**What needs to be done**
For each line below that contains the word "Studio", return that line.

Top of Data for analysis

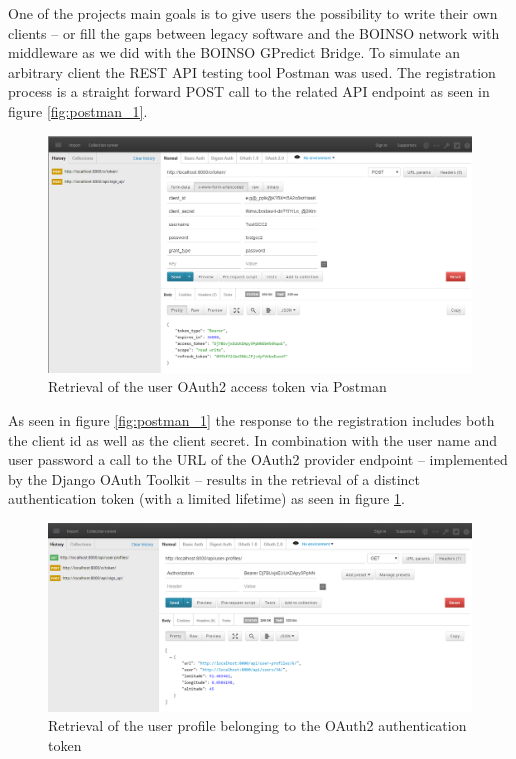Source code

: \documentclass[BachelorPaper]{subfiles}
\begin{document}
One of the projects main goals is to give users the possibility to write their own clients -- or fill the gaps between legacy software and the BOINSO network with middleware as we did with the BOINSO GPredict Bridge. To simulate an arbitrary client the \ac{REST} \ac{API} testing tool Postman was used. The registration process is a straight forward POST call to the related \ac{API} endpoint as seen in figure \ref{fig:postman_1}. \\

\begin{figure}[!htbp]
\centering
\includegraphics[width=0.96\linewidth]{PICs/BacPics/results/postman_2.png}
\caption{Retrieval of the user OAuth2 access token via Postman}\label{fig:postman_2}
\end{figure}

As seen in figure \ref{fig:postman_1} the response to the registration includes both the client id as well as the client secret. In combination with the user name and user password a call to the \ac{URL} of the OAuth2 provider endpoint -- implemented by the Django OAuth Toolkit -- results in the retrieval of a distinct authentication token (with a limited lifetime) as seen in figure \ref{fig:postman_2}. \\

\begin{figure}[!htbp]
\centering
\includegraphics[width=0.96\linewidth]{PICs/BacPics/results/postman_3.png}
\caption{Retrieval of the user profile belonging to the OAuth2 authentication token}\label{fig:postman_3}
\end{figure}
\end{document}
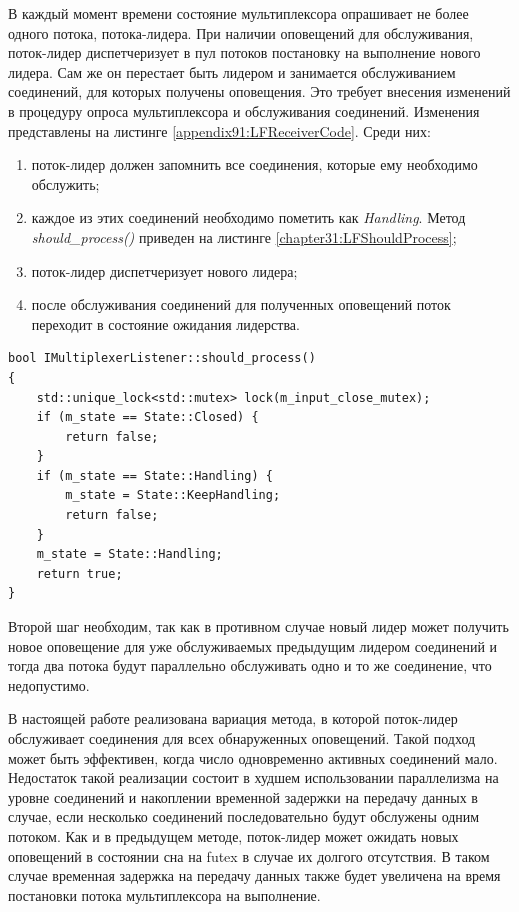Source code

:В каждый момент времени состояние мультиплексора опрашивает не более одного потока, потока-лидера. При наличии оповещений для обслуживания, поток-лидер диспетчеризует в пул потоков постановку на выполнение нового лидера. Сам же он перестает быть лидером и занимается обслуживанием соединений, для которых получены оповещения. Это требует внесения изменений в процедуру опроса мультиплексора и обслуживания соединений. Изменения представлены на листинге \ref{appendix91:LFReceiverCode}. Среди них:
\begin{enumerate}
\item поток-лидер должен запомнить все соединения, которые ему необходимо обслужить;
\item каждое из этих соединений необходимо пометить как \textit{Handling}. Метод \textit{should\_process()} приведен на листинге \ref{chapter31:LFShouldProcess};
\item поток-лидер диспетчеризует нового лидера;
\item после обслуживания соединений для полученных оповещений поток переходит в состояние ожидания лидерства.
\end{enumerate}

\begin{lstlisting}[float=!h,caption={Процедура подготовления соединения к обслуживанию в модели обслуживания соединений ''Лидер/Последователи``},label={chapter31:LFShouldProcess},frame=tlrb]
bool IMultiplexerListener::should_process()
{
    std::unique_lock<std::mutex> lock(m_input_close_mutex);
    if (m_state == State::Closed) {
        return false;
    }
    if (m_state == State::Handling) {
        m_state = State::KeepHandling;
        return false;
    }
    m_state = State::Handling;
    return true;
}
\end{lstlisting}

Второй шаг необходим, так как в противном случае новый лидер может получить новое оповещение для уже обслуживаемых предыдущим лидером соединений и тогда два потока будут параллельно обслуживать одно и то же соединение, что недопустимо.

В настоящей работе реализована вариация метода, в которой поток-лидер обслуживает соединения для всех обнаруженных оповещений. Такой подход может быть эффективен, когда число одновременно активных соединений мало. Недостаток такой реализации состоит в худшем использовании параллелизма на уровне соединений и накоплении временной задержки на передачу данных в случае, если несколько соединений последовательно будут обслужены одним потоком. Как и в предыдущем методе, поток-лидер может ожидать новых оповещений в состоянии сна на futex в случае их долгого отсутствия. В таком случае временная задержка на передачу данных также будет увеличена на время постановки потока мультиплексора на выполнение.

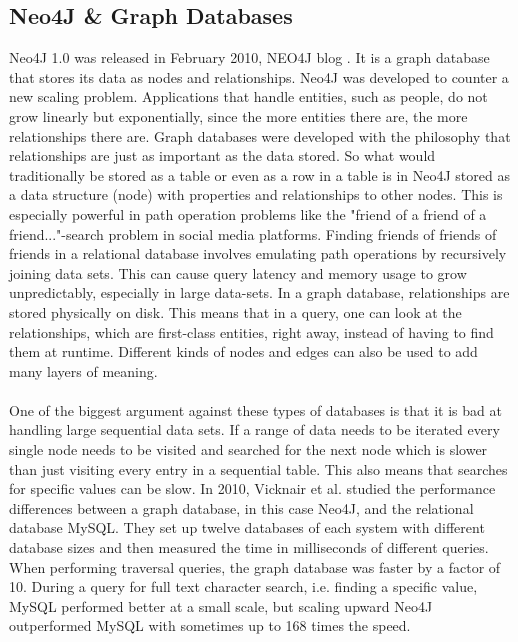 \documentclass{cslthse-msc}
\begin{document}
\subsection{Neo4J \& Graph Databases}
Neo4J 1.0 was released in February 2010, NEO4J blog \cite{Neo4J10}. It is a graph database that stores its data as nodes and relationships. Neo4J was developed to counter a new scaling problem. Applications that handle entities, such as people, do not grow linearly but exponentially, since the more entities there are, the more relationships there are. Graph databases were developed with the philosophy that relationships are just as important as the data stored. So what would traditionally be stored as a table or even as a row in a table is in Neo4J stored as a data structure (node) with properties and relationships to other nodes. This is especially powerful in path operation problems like the "friend of a friend of a friend..."-search problem in social media platforms. Finding friends of friends of friends in a relational database involves emulating path operations by recursively joining data sets. This can cause query latency and memory usage to grow unpredictably, especially in large data-sets. In a graph database, relationships are stored physically on disk. This means that in a query, one can look at the relationships, which are first-class entities, right away, instead of having to find them at runtime. Different kinds of nodes and edges can also be used to add many layers of meaning. \\\\
One of the biggest argument against these types of databases is that it is bad at handling large sequential data sets. If a range of data needs to be iterated every single node needs to be visited and searched for the next node which is slower than just visiting every entry in a sequential table. This also means that searches for specific values can be slow. In 2010, Vicknair et al. \cite{vicknair2010comparison} studied the performance differences between a graph database, in this case Neo4J, and the relational database MySQL. They set up twelve databases of each system with different database sizes and then measured the time in milliseconds of different queries. When performing traversal queries, the graph database was faster by a factor of 10. During a query for full text character search, i.e. finding a specific value, MySQL performed better at a small scale, but scaling upward Neo4J outperformed MySQL with sometimes up to 168 times the speed.
\end{document}
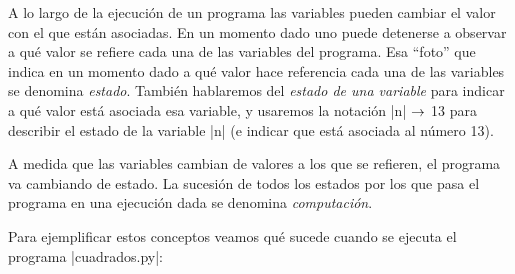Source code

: A lo largo de la ejecución de un programa las variables pueden
cambiar el valor con el que están asociadas. En un momento dado
uno puede detenerse a observar a qué valor se refiere cada una de
las variables del programa. Esa ``foto'' que indica en un momento dado
a qué valor hace referencia cada una de las variables se denomina
{\it estado}. También hablaremos del {\it estado de una variable}
para indicar a qué valor está asociada esa variable, y usaremos la
notación |n| $\rightarrow$ 13 para describir el estado de la variable |n| (e indicar
que está asociada al número 13).

A medida que las variables cambian de valores a los que se
refieren, el programa va cambiando de estado. La sucesión de todos
los estados por los que pasa el programa en una ejecución dada se
denomina {\it computación}.

Para ejemplificar estos conceptos veamos qué sucede cuando se
ejecuta el programa |cuadrados.py|:

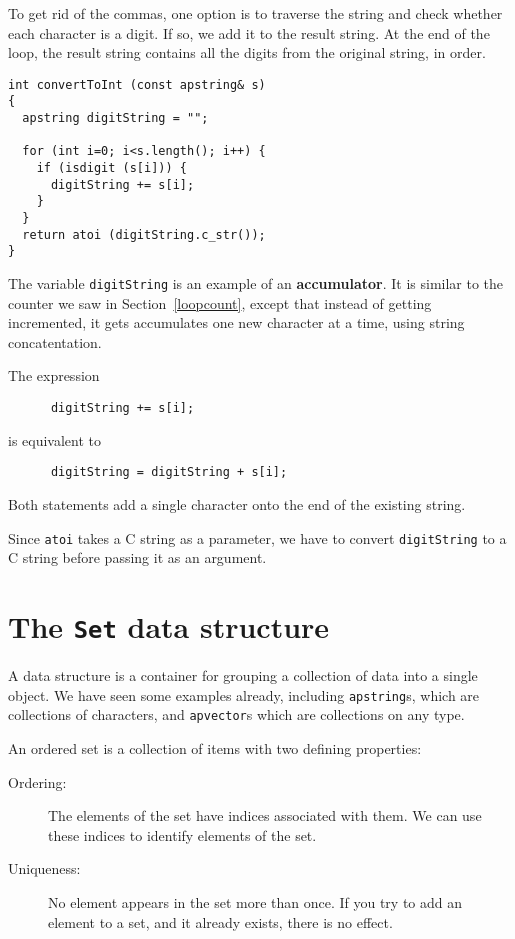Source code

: 
To get rid of the commas, one option is to traverse the string and
check whether each character is a digit.  If so, we add it to the
result string.  At the end of the loop, the result string contains all
the digits from the original string, in order.

\begin{verbatim}
int convertToInt (const apstring& s)
{
  apstring digitString = "";

  for (int i=0; i<s.length(); i++) {
    if (isdigit (s[i])) {
      digitString += s[i];
    }
  }
  return atoi (digitString.c_str());
}
\end{verbatim}
%
The variable {\tt digitString} is an example of an {\bf accumulator}.  It is
similar to the counter we saw in Section~\ref{loopcount},
except that instead of getting incremented, it gets accumulates
one new character at a time, using string concatentation.

The expression

\begin{verbatim}
      digitString += s[i];
\end{verbatim}
%
is equivalent to

\begin{verbatim}
      digitString = digitString + s[i];
\end{verbatim}
%
Both statements add a single character onto the end of the existing
string.


Since {\tt atoi} takes a C string as a parameter, we have
to convert {\tt digitString} to a C string before passing it
as an argument.

\section{The {\tt Set} data structure}

A data structure is a container for grouping a collection
of data into a single object.  We have seen some examples already,
including {\tt apstring}s, which are collections of characters,
and {\tt apvector}s which are collections on any type.

An ordered set is a collection of items with two defining
properties:

\begin{description}

\item[Ordering:] The elements of the set have indices associated
with them.  We can use these indices to identify elements of the set.

\item[Uniqueness:] No element appears in the set more than once.
If you try to add an element to a set, and it already exists, there
is no effect.

\end{description}

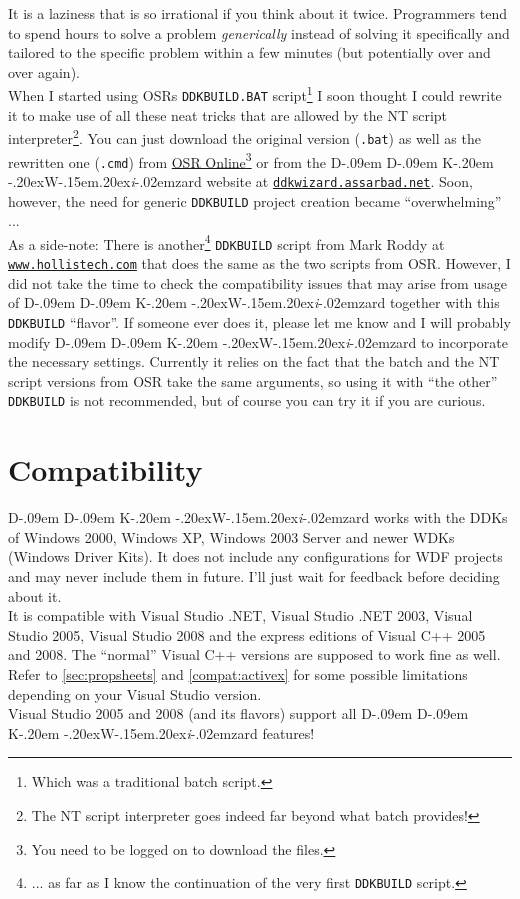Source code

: \documentclass[a4paper,titlepage]{report}
\newcommand{\linkclr}[1]{\textcolor[rgb]{0.00,0.00,0.60}{#1}}
\newcommand{\extlink}[2]{\href{#1}{\linkclr{#2}}}
\newcommand{\extlinktt}[2]{\href{#1}{\texttt{\linkclr{#2}}}}
\def\ddkwiz{D\kern-.09em D\kern-.09em K\kern-.20em \raise-.20ex\hbox{W}\kern-.15em\raise.20ex\hbox{\it{i}}\kern-.02em{zard}}
\begin{document}
It is a laziness that is so irrational if you think about it twice.
Programmers tend to spend hours to solve a problem \emph{generically}\texttrademark{}
instead of solving it specifically and tailored to the specific problem within a few
minutes (but potentially over and over again).\\

When I started using OSRs \texttt{DDKBUILD.BAT} script\footnote{Which was a traditional batch script.}
I soon thought I could rewrite it to make use of all these neat tricks
that are allowed by the NT script interpreter\footnote{The NT script interpreter
goes indeed far beyond what batch provides!}. You can just download the original
version (\texttt{.bat}) as well as the rewritten one (\texttt{.cmd}) from
\extlink{http://www.osronline.com/article.cfm?article=43}{OSR Online}\footnote{You need to be logged on to download the files.}
or from the \ddkwiz{} website at \extlinktt{http://ddkwizard.assarbad.net}{ddkwizard.assarbad.net}.
Soon, however, the need for generic \texttt{DDKBUILD} project creation became ``overwhelming'' ...\\

As a side-note: There is another\footnote{... as far as I know the continuation of
the very first \texttt{DDKBUILD} script.} \texttt{DDKBUILD} script from Mark Roddy at
\extlinktt{http://www.hollistech.com}{www.hollistech.com}
that does the same as the two scripts from OSR. However, I did not take the time
to check the compatibility issues that may arise from usage of \ddkwiz{} together
with this \texttt{DDKBUILD} ``flavor''. If someone ever does it, please let me know
and I will probably modify \ddkwiz{} to incorporate the necessary
settings. Currently it relies on the fact that the batch and the NT script
versions from OSR take the same arguments, so using it with ``the other''
\texttt{DDKBUILD} is not recommended, but of course you can try it if you are curious.

\section*{Compatibility} \ddkwiz{} works with the DDKs of
Windows 2000, Windows XP, Windows 2003 Server and newer WDKs (Windows Driver Kits).
It does not include any configurations for WDF projects and may never include
them in future. I'll just wait for feedback before deciding about it.\\
It is compatible with Visual Studio .NET, Visual Studio .NET 2003, Visual Studio 2005,
Visual Studio 2008 and the express editions of Visual C++ 2005 and 2008. The ``normal''
Visual C++ versions are supposed to work fine as well. Refer to \autoref{sec:propsheets}
and \autoref{compat:activex} for some possible limitations depending
on your Visual Studio version.\\
Visual Studio 2005 and 2008 (and its flavors) support all \ddkwiz{} features!
\end{document}
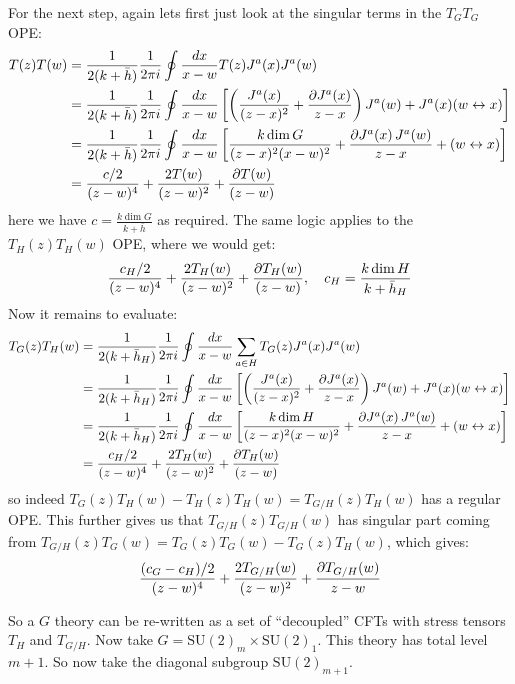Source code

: \documentclass[11pt]{article}
\begin{document}
\begin{enumerate}
	For the next step, again lets first just look at the singular terms in the $T_G T_G$ OPE:
	\[
	\begin{aligned}
		T(z) T(w) &= \frac{1}{2 (k + \bar h)} \frac{1}{2\pi i} \oint \frac{dx}{x-w} T(z) J^a(x) J^a(w)\\
		&= \frac{1}{2 (k + \bar h)} \frac{1}{2\pi i} \oint \frac{dx}{x-w} \left[  \left(\frac{J^a(x)}{(z-x)^2} + \frac{\d J^a(x)}{z-x} \right) J^a(w) + J^a(x) (w \leftrightarrow x) \right]\\
		&=  \frac{1}{2 (k + \bar h)} \frac{1}{2\pi i} \oint \frac{dx}{x-w} \left[ \frac{k \dim G}{(z-x)^2 (x-w)^2} + \frac{\d J^a(x)\, J^a(w)}{z-x} + (w \leftrightarrow x) \right]\\
		&= \frac{c/2}{(z-w)^4} + \frac{2 T(w)}{(z-w)^2} + \frac{\d T(w)}{(z-w)}
	\end{aligned}
	\]
	here we have $c = \frac{k \dim G}{k + \bar h}$ as required. The same logic applies to the $T_H(z) T_H(w)$ OPE, where we would get:
	\[
		\frac{c_H/2}{(z-w)^4} + \frac{2 T_H(w)}{(z-w)^2} + \frac{\d T_H(w)}{(z-w)}, \quad c_H = \frac{k \dim H}{k + \bar h_H}
	\]
	Now it remains to evaluate:
	\[
	\begin{aligned}
		T_G(z) T_H(w) &= \frac{1}{2 (k + \bar h_H)} \frac{1}{2\pi i} \oint \frac{dx}{x-w} \sum_{a \in H} T_G(z) J^a(x) J^a(w)\\
		&= \frac{1}{2 (k + \bar h_H)} \frac{1}{2\pi i} \oint \frac{dx}{x-w} \left[  \left(\frac{J^a(x)}{(z-x)^2} + \frac{\d J^a(x)}{z-x} \right) J^a(w) + J^a(x) (w \leftrightarrow x) \right]\\
		&=  \frac{1}{2 (k + \bar h_H)} \frac{1}{2\pi i} \oint \frac{dx}{x-w} \left[ \frac{k \dim H}{(z-x)^2 (x-w)^2} + \frac{\d J^a(x)\, J^a(w)}{z-x} + (w \leftrightarrow x) \right]\\
		&= \frac{c_H/2}{(z-w)^4} + \frac{2 T_H(w)}{(z-w)^2} + \frac{\d T_H(w)}{(z-w)}
	\end{aligned}
	\]
	so indeed $T_G(z) T_H(w) - T_H(z) T_H(w) = T_{G/H}(z) T_H(w)$ has a regular OPE. This further gives us that $T_{G/H}(z) T_{G/H}(w)$ has singular part coming from $T_{G/H}(z) T_G(w)= T_G(z) T_G(w) - T_G(z) T_H(w)$, which gives:
	\[
		\frac{(c_G-c_H)/2}{(z-w)^4} + \frac{2 T_{G/H}(w)}{(z-w)^2} + \frac{\d T_{G/H}(w)}{z-w}
	\]
	
	So a $G$ theory can be re-written as a set of ``decoupled'' CFTs with stress tensors $T_H$ and $T_{G/H}$. Now take $G = \mathrm{SU}(2)_{m} \times \mathrm{SU}(2)_1$. This theory has total level $m+1$. So now take the diagonal subgroup $\mathrm{SU}(2)_{m+1}$.
	

\end{enumerate}
\end{document}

Bottom of Data for analysis

**Task solution**
It is compatible with Visual Studio .NET, Visual Studio .NET 2003, Visual Studio 2005,
Visual Studio 2008 and the express editions of Visual C++ 2005 and 2008. The ``normal''
on your Visual Studio version.\\
Visual Studio 2005 and 2008 (and its flavors) support all \ddkwiz{} features!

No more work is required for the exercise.